Considering its widespread adoption, crop rotation is arguably the most important crop management practice in Southeast Asia. Various crop species are grown in sequence, one after another, in the same part of the farm or field. These cropping patterns can vary from year to year; but they are designed to achieve a common result: better soil physical and nutrient composition.

Each crop places a different demand on the soil in which it is grown. Likewise, each crop leaves some amount of beneficial residue or performs some action on the physical structure of the soil. A good crop rotation takes into account each crop's characteristics-what it takes and gives back to the soil-so that the net effect is improved soil.

In agroforestry systems, the perennial crop component can be changed after a number of years. This would be considered one rotation. The agricultural crop component can follow a shorter rotation period, usually less than one year. Agroforestry requires a longer-term approach to rotations, involving a wider variety of crops, each with a unique production cycle.

A typical crop rotation is rice-mungbean-corn-cowpea.
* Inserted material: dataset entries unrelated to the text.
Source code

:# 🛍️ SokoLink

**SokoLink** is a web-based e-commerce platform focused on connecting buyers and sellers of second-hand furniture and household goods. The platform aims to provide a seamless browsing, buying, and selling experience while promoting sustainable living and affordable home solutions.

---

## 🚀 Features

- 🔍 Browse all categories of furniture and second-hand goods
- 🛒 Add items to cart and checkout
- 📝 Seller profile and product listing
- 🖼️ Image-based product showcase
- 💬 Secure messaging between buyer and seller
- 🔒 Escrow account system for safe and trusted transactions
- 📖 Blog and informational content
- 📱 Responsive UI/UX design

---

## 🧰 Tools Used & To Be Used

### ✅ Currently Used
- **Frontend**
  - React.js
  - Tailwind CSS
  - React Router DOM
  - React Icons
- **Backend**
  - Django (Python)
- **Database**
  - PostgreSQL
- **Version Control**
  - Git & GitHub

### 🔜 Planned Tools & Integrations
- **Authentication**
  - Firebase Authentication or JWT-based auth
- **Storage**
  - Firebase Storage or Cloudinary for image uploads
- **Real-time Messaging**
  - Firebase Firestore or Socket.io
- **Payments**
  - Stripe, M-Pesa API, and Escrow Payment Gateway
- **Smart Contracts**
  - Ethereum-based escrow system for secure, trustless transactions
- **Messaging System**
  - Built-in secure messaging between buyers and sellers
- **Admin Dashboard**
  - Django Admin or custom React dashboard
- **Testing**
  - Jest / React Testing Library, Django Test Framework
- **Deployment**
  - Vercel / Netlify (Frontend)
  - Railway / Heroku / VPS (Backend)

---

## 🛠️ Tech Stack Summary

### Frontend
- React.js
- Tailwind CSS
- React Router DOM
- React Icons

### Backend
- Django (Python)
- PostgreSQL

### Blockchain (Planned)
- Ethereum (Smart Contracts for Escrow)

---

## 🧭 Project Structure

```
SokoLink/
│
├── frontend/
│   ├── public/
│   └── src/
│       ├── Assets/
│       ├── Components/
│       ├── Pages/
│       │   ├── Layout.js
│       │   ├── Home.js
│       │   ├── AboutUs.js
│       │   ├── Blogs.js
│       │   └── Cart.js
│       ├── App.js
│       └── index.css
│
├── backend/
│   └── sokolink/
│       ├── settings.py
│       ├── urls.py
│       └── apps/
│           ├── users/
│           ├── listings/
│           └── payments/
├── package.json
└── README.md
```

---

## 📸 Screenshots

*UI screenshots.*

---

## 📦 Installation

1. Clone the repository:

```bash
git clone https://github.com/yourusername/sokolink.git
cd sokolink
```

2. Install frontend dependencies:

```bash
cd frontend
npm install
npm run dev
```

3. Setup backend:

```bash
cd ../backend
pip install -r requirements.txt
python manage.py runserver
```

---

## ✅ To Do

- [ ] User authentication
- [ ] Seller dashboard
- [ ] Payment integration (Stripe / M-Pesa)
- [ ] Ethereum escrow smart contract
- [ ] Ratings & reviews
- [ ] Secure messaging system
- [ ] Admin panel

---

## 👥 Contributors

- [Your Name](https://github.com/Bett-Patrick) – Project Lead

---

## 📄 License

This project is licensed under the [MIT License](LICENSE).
Since legume crops increase soil nitrogen, mungbean (Vigna sinensis) is planted after rice (Oryza sativa), to replenish some of the nitrogen and other nutrients taken by the rice. Likewise, cowpea (Vigna radiata), with its nitrogen-fixing ability and positive effects on soil, can be grown after corn (Zea mays), which places relatively high demands on the soil.



Very effective in improving soil fertility.
Reduces nutrient drain.
Helps sustain crop production.
Diversifies crop production.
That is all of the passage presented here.